Yukon, Whidbey Delayed to 2005 — Microsoft

By Alexander Wolfe and Clint Boulton

Microsoft said it will delay the next versions of its
SQL Server database software and Visual Studio development .NET environment until
the first half of 2005, several months beyond the earlier frame of 2004.


Spokespeople for Microsoft said the delivery delay is to “ensure that
[the products] meet the high quality requirements of our customers.”


Accordingly, the highly-anticipated database software and development
environment, SQL Server 2005 (code-named Yukon), and Visual Studio 2005
(code-named Whidbey), respectively, are still in beta tests.

Microsoft said the first beta of Visual Studio Whidbey is
targeted for the first half of 2004 and that a second beta is expected to be
available in the second half of 2004, with RTM (release to manufacturing)
targeted for the first half of 2005.

The company said it is still on track to deliver Beta 2 for SQL Server
(Yukon) and Beta 1 for Visual Studio (Whidbey) in the first half of 2004.

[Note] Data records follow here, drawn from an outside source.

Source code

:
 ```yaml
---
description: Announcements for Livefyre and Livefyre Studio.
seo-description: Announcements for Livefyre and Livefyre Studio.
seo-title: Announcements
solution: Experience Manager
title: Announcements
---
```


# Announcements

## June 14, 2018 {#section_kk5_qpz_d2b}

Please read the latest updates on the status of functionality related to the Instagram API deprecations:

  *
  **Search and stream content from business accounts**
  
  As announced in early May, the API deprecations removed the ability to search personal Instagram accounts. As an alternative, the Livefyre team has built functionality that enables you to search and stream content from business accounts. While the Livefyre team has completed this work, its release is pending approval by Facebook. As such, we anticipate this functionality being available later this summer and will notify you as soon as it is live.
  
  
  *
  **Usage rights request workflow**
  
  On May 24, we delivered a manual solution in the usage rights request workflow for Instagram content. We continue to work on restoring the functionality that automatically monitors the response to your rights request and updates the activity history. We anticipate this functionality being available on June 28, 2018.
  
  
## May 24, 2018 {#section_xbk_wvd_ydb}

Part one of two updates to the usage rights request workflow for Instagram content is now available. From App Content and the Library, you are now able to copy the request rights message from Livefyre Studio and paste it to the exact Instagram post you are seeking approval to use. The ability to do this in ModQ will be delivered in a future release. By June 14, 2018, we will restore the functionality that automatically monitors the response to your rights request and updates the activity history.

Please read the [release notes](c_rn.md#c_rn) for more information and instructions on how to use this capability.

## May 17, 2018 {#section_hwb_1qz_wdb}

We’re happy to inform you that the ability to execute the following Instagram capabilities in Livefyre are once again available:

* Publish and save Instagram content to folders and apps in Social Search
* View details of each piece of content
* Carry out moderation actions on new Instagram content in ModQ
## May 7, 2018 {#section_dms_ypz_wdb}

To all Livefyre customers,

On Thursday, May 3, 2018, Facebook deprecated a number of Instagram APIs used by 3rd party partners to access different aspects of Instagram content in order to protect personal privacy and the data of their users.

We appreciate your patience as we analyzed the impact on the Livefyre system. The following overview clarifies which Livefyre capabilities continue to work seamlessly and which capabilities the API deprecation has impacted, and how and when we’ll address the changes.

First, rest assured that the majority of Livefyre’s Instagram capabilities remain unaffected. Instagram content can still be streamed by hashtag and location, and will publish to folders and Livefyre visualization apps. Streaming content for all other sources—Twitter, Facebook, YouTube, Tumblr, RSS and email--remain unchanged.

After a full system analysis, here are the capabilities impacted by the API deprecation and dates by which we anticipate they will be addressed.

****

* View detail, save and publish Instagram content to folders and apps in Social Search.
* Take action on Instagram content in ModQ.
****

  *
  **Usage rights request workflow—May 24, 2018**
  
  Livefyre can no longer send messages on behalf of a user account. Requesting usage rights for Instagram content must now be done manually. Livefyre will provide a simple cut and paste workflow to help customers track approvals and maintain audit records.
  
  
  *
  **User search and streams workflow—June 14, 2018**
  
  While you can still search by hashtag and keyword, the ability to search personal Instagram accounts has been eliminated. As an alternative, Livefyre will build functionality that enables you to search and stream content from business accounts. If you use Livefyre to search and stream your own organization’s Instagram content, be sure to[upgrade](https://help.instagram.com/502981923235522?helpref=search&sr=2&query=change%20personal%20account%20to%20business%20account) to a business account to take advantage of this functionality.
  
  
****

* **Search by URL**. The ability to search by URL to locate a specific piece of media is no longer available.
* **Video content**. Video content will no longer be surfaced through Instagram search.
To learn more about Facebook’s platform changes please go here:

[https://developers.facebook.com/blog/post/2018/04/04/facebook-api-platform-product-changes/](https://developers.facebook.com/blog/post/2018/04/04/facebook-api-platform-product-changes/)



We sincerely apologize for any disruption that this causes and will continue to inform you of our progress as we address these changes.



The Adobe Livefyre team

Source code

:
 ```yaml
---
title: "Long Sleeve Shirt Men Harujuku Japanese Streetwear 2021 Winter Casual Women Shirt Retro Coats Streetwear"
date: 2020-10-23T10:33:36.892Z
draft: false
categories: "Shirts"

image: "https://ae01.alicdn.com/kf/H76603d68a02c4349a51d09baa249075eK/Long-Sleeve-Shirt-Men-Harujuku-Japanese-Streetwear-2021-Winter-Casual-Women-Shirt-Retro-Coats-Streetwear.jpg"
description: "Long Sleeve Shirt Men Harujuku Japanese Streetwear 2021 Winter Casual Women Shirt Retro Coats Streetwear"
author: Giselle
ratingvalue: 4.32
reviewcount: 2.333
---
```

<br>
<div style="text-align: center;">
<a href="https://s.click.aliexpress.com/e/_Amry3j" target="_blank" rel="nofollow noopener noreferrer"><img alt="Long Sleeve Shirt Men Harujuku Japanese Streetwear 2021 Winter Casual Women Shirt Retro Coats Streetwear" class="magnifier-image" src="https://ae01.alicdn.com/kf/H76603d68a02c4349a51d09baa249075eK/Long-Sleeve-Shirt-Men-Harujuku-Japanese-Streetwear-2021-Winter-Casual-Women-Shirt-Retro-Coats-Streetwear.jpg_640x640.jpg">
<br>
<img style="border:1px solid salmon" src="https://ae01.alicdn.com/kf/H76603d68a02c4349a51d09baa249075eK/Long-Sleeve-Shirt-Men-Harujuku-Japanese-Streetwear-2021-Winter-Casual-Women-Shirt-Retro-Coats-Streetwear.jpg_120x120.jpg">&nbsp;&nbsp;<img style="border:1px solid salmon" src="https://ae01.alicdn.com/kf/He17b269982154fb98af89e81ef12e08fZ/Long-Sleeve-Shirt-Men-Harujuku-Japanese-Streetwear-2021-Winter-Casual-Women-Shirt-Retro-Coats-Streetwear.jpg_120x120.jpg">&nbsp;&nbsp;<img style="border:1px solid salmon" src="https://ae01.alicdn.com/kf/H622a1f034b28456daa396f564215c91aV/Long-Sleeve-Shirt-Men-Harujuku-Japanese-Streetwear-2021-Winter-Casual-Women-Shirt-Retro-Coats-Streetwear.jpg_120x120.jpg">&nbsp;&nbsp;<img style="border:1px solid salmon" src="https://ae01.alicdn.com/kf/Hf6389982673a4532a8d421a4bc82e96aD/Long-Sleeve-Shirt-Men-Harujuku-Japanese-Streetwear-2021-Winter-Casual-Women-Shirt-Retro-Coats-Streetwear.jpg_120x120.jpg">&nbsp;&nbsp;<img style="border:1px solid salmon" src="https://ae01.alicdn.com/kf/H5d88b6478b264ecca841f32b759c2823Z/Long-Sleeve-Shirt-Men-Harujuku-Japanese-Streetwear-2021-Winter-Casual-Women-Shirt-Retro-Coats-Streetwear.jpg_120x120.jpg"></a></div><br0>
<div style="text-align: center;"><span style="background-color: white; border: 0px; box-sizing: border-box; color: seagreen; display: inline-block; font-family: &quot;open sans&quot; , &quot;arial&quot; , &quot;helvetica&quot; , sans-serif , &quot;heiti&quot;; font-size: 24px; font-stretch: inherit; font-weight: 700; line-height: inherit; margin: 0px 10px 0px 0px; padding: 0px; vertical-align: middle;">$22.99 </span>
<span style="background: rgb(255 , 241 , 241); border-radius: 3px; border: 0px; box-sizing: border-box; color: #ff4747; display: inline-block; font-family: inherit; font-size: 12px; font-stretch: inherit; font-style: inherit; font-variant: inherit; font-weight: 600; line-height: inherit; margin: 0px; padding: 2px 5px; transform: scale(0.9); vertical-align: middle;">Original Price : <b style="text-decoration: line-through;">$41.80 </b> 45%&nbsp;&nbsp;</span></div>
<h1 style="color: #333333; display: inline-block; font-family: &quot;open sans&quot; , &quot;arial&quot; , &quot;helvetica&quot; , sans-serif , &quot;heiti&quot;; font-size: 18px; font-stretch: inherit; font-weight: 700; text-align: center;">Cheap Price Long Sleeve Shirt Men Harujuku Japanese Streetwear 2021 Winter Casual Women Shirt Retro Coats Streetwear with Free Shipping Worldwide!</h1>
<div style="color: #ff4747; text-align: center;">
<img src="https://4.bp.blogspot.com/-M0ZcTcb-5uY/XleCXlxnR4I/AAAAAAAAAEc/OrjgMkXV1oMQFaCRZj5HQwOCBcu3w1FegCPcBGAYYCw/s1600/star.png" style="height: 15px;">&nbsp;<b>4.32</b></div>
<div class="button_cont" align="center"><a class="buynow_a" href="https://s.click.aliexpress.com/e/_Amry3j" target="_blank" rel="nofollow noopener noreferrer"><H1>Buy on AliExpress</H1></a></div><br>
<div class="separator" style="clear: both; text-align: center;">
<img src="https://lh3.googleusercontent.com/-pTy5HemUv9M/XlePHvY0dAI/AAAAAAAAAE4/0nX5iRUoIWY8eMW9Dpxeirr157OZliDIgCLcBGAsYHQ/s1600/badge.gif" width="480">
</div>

Timing of final release will ultimately depend on customer and partner beta feedback, a spokesman told internetnews.com.

According to Ari Bixhorn, Microsoft’s product manager for Visual Studio
.NET, the schedule was pushed back to allow company developers more time to
add “tweaks” and new features into the code.

“The goal behind the schedule update is to make sure we’re taking all our
customers’ feedback into account,” he told internetnews.com. “It’s a
function of the openness we’ve had giving out bits [of the code] to
customers and getting feedback.”

Bixhorn said that with a product as broad as Whidbey, that amounts to a
lot of information that has to be folded back into the development process.
“A
lot of it is tweaks, but we want to make sure we can incorporate as many of
these as we can,” he said.

Bixhorn said the delays disclosed today apply only to Whidbey and
Yukon. He added that neither will impact the schedule for Longhorn, the
code-name for Microsoft’s next-generation operating system.

Most observers expect Longhorn to hit the streets sometime in 2006, but
with each delay, as well as news about extensions of XP after XP Service
Pack ships, the question among analysts and observers now is whether
Longhorn will actually hit the market by 2007.

Earlier this year, internetnews.com broke the news that Microsoft
planned to distribute a beta version of
Whidbey
at its VSLive conference set for later this month in San
Francisco.

That beta is still on tap.

Whidbey has two main components. At the top level is the Visual Studio
development environment, which developers will use to create applications
for Longhorn. In addition, it includes the .NET Framework, Whidbey’s
underlying software mode, which serves as the enabling technology for
running Longhorn applications and hooking them into the operating system and
Web services .


Meanwhile, Microsoft Director of Product Management for SQL Server, Tom Rizzo,
said the delivery delays are all about improving quality for the customers.


“This will go out to millions of people,” Rizzo told
internetnews.com. “It will be like getting that AOL CD in your
mailbox,” he joked. Seriously, Rizzo said the third Beta of SQL Server would enable customers to run the lifeblood applications of their company, including intensive
enterprise applications from SAP and Siebel Systems.


Acknowledging that Microsoft is frequently pummeled in the media by critics
blasting the company for its frequent delays in product releases, Rizzo said the company
typically plans in multi-year cycles.


“It’s better to be open about the dates and announce any delays in advance
instead of waiting until a month or so before the release date, which looks
bad,” Rizzo said.


Thomas Murphy, senior program director of research services at Meta Group, said the delays were no big surprise.


“I don’t think there are any particular snags, just complex software and I
do see it as some indication that Microsoft is actually putting quality
ahead of shipping dates,” Murphy told internetnews.com.


Murphy that while Whidbey is a pretty big set of tools and changes to Visual
Studio, the real hinge is the tie to Yukon.


The Visual Studio team has already paid the price of going through security
review and the shift to new practices, but this is first SQL server
release through the new process, Murphy said.

“It does mean that J2SE 1.5 [Java 2 Platform, Standed Edition, a competing development platform with Whidbey] should be shipping before Whidbey, putting Java to market faster with support for generics unless Microsoft releases a final version of the SDK update first.”